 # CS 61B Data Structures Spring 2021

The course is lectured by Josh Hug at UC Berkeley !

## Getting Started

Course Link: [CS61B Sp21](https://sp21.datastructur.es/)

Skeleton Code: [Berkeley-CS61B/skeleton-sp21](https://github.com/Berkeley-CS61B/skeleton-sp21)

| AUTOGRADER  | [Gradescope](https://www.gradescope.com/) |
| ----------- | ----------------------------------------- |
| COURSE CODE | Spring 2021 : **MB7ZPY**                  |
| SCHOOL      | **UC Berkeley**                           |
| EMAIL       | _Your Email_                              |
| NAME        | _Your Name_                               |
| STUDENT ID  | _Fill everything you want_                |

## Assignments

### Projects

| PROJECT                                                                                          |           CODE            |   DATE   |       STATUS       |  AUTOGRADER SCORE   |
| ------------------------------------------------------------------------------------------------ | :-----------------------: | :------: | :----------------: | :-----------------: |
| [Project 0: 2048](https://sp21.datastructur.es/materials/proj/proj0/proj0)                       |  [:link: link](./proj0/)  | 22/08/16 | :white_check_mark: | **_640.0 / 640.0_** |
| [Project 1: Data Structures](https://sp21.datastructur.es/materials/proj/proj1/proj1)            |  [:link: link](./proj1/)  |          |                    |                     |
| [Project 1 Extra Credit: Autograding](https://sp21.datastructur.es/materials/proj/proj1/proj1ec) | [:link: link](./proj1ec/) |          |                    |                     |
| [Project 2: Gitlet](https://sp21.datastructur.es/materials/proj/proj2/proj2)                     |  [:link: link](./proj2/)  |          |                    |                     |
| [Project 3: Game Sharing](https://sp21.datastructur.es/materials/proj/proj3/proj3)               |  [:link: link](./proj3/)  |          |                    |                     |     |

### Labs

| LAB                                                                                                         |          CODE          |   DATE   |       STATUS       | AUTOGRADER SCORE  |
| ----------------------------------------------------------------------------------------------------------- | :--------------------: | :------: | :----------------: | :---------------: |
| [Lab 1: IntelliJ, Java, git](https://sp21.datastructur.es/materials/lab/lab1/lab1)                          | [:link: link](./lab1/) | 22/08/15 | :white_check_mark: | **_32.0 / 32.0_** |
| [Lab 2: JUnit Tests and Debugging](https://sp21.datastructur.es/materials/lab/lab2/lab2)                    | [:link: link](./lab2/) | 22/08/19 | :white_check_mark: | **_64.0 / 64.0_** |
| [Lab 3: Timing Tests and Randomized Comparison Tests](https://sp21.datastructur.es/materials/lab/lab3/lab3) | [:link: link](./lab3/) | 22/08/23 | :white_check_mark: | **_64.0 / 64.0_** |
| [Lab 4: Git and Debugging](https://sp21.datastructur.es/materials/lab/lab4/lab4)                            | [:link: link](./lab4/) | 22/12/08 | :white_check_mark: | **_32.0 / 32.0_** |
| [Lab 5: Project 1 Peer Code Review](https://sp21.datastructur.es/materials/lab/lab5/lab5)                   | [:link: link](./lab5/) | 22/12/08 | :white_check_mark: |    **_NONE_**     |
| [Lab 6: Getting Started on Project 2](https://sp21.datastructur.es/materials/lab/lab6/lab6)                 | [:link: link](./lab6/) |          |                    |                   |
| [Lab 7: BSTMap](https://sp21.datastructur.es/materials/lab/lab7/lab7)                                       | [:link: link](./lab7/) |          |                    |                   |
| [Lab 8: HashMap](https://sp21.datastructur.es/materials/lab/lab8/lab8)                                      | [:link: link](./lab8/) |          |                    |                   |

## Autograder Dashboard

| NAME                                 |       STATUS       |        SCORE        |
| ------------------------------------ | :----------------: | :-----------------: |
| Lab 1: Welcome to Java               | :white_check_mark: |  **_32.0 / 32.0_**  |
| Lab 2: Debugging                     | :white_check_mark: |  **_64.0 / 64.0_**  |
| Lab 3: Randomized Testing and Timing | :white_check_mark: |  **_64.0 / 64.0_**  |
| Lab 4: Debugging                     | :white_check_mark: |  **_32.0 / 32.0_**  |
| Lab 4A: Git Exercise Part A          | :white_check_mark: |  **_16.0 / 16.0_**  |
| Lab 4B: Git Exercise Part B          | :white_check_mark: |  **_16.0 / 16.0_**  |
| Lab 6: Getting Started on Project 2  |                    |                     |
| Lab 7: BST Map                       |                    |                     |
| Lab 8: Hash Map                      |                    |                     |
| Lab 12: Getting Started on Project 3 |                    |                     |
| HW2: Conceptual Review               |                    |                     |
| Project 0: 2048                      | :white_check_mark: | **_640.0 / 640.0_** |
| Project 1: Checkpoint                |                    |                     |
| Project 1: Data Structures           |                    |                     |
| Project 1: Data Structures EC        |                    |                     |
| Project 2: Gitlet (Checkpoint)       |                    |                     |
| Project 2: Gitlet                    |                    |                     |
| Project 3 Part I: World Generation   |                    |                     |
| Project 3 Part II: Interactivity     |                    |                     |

▶ _INSTRUCTIONS FOR THE TASK_
Return the listing above verbatim.

▶ _YOUR SOLUTION_
 # CS 61B Data Structures Spring 2021

The course is lectured by Josh Hug at UC Berkeley !

## Getting Started

Course Link: [CS61B Sp21](https://sp21.datastructur.es/)

Skeleton Code: [Berkeley-CS61B/skeleton-sp21](https://github.com/Berkeley-CS61B/skeleton-sp21)

| AUTOGRADER  | [Gradescope](https://www.gradescope.com/) |
| ----------- | ----------------------------------------- |
| COURSE CODE | Spring 2021 : **MB7ZPY**                  |
| SCHOOL      | **UC Berkeley**                           |
| EMAIL       | _Your Email_                              |
| NAME        | _Your Name_                               |
| STUDENT ID  | _Fill everything you want_                |

## Assignments

### Projects

| PROJECT                                                                                          |           CODE            |   DATE   |       STATUS       |  AUTOGRADER SCORE   |
| ------------------------------------------------------------------------------------------------ | :-----------------------: | :------: | :----------------: | :-----------------: |
| [Project 0: 2048](https://sp21.datastructur.es/materials/proj/proj0/proj0)                       |  [:link: link](./proj0/)  | 22/08/16 | :white_check_mark: | **_640.0 / 640.0_** |
| [Project 1: Data Structures](https://sp21.datastructur.es/materials/proj/proj1/proj1)            |  [:link: link](./proj1/)  |          |                    |                     |
| [Project 1 Extra Credit: Autograding](https://sp21.datastructur.es/materials/proj/proj1/proj1ec) | [:link: link](./proj1ec/) |          |                    |                     |
| [Project 2: Gitlet](https://sp21.datastructur.es/materials/proj/proj2/proj2)                     |  [:link: link](./proj2/)  |          |                    |                     |
| [Project 3: Game Sharing](https://sp21.datastructur.es/materials/proj/proj3/proj3)               |  [:link: link](./proj3/)  |          |                    |                     |     |

### Labs

| LAB                                                                                                         |          CODE          |   DATE   |       STATUS       | AUTOGRADER SCORE  |
| ----------------------------------------------------------------------------------------------------------- | :--------------------: | :------: | :----------------: | :---------------: |
| [Lab 1: IntelliJ, Java, git](https://sp21.datastructur.es/materials/lab/lab1/lab1)                          | [:link: link](./lab1/) | 22/08/15 | :white_check_mark: | **_32.0 / 32.0_** |
| [Lab 2: JUnit Tests and Debugging](https://sp21.datastructur.es/materials/lab/lab2/lab2)                    | [:link: link](./lab2/) | 22/08/19 | :white_check_mark: | **_64.0 / 64.0_** |
| [Lab 3: Timing Tests and Randomized Comparison Tests](https://sp21.datastructur.es/materials/lab/lab3/lab3) | [:link: link](./lab3/) | 22/08/23 | :white_check_mark: | **_64.0 / 64.0_** |
| [Lab 4: Git and Debugging](https://sp21.datastructur.es/materials/lab/lab4/lab4)                            | [:link: link](./lab4/) | 22/12/08 | :white_check_mark: | **_32.0 / 32.0_** |
| [Lab 5: Project 1 Peer Code Review](https://sp21.datastructur.es/materials/lab/lab5/lab5)                   | [:link: link](./lab5/) | 22/12/08 | :white_check_mark: |    **_NONE_**     |
| [Lab 6: Getting Started on Project 2](https://sp21.datastructur.es/materials/lab/lab6/lab6)                 | [:link: link](./lab6/) |          |                    |                   |
| [Lab 7: BSTMap](https://sp21.datastructur.es/materials/lab/lab7/lab7)                                       | [:link: link](./lab7/) |          |                    |                   |
| [Lab 8: HashMap](https://sp21.datastructur.es/materials/lab/lab8/lab8)                                      | [:link: link](./lab8/) |          |                    |                   |

## Autograder Dashboard

| NAME                                 |       STATUS       |        SCORE        |
| ------------------------------------ | :----------------: | :-----------------: |
| Lab 1: Welcome to Java               | :white_check_mark: |  **_32.0 / 32.0_**  |
| Lab 2: Debugging                     | :white_check_mark: |  **_64.0 / 64.0_**  |
| Lab 3: Randomized Testing and Timing | :white_check_mark: |  **_64.0 / 64.0_**  |
| Lab 4: Debugging                     | :white_check_mark: |  **_32.0 / 32.0_**  |
| Lab 4A: Git Exercise Part A          | :white_check_mark: |  **_16.0 / 16.0_**  |
| Lab 4B: Git Exercise Part B          | :white_check_mark: |  **_16.0 / 16.0_**  |
| Lab 6: Getting Started on Project 2  |                    |                     |
| Lab 7: BST Map                       |                    |                     |
| Lab 8: Hash Map                      |                    |                     |
| Lab 12: Getting Started on Project 3 |                    |                     |
| HW2: Conceptual Review               |                    |                     |
| Project 0: 2048                      | :white_check_mark: | **_640.0 / 640.0_** |
| Project 1: Checkpoint                |                    |                     |
| Project 1: Data Structures           |                    |                     |
| Project 1: Data Structures EC        |                    |                     |
| Project 2: Gitlet (Checkpoint)       |                    |                     |
| Project 2: Gitlet                    |                    |                     |
| Project 3 Part I: World Generation   |                    |                     |
| Project 3 Part II: Interactivity     |                    |                     |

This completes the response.